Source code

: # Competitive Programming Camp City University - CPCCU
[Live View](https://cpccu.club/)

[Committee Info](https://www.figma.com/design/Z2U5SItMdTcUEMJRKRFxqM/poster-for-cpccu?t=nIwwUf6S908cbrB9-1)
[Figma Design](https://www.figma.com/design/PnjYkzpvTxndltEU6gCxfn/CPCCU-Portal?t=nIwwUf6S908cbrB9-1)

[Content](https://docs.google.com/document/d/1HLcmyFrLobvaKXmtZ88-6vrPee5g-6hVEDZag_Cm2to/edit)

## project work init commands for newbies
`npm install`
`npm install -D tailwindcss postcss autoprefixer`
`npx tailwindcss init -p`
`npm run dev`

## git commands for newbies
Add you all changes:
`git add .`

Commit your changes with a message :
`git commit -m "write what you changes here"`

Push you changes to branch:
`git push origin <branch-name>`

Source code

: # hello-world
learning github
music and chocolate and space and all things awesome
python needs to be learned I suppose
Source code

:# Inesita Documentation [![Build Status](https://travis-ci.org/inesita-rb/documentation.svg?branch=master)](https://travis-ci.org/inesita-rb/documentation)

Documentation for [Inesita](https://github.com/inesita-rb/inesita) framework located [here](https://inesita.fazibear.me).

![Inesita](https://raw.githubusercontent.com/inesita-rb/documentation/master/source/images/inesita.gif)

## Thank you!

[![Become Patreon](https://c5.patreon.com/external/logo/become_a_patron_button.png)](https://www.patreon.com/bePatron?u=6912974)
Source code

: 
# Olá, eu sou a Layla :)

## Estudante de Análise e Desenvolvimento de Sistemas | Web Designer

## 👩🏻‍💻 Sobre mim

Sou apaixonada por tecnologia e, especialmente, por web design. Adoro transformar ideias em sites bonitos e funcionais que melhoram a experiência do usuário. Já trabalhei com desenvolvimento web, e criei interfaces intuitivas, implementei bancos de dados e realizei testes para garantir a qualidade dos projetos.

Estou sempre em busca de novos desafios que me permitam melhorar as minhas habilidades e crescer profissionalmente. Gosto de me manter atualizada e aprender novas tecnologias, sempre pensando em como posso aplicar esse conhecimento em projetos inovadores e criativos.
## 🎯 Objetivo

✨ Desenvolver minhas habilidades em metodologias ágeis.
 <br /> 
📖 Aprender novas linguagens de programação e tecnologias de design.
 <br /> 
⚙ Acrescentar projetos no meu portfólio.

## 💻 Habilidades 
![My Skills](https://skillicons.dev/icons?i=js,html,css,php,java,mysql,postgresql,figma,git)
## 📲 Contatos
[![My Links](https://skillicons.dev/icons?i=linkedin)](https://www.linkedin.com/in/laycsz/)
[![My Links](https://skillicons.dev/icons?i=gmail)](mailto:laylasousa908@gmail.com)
------------
What to work on
Within the data above, pick out all lines holding the word "skillicons".

Task response
![My Skills](https://skillicons.dev/icons?i=js,html,css,php,java,mysql,postgresql,figma,git)
[![My Links](https://skillicons.dev/icons?i=linkedin)](https://www.linkedin.com/in/laycsz/)
[![My Links](https://skillicons.dev/icons?i=gmail)](mailto:laylasousa908@gmail.com)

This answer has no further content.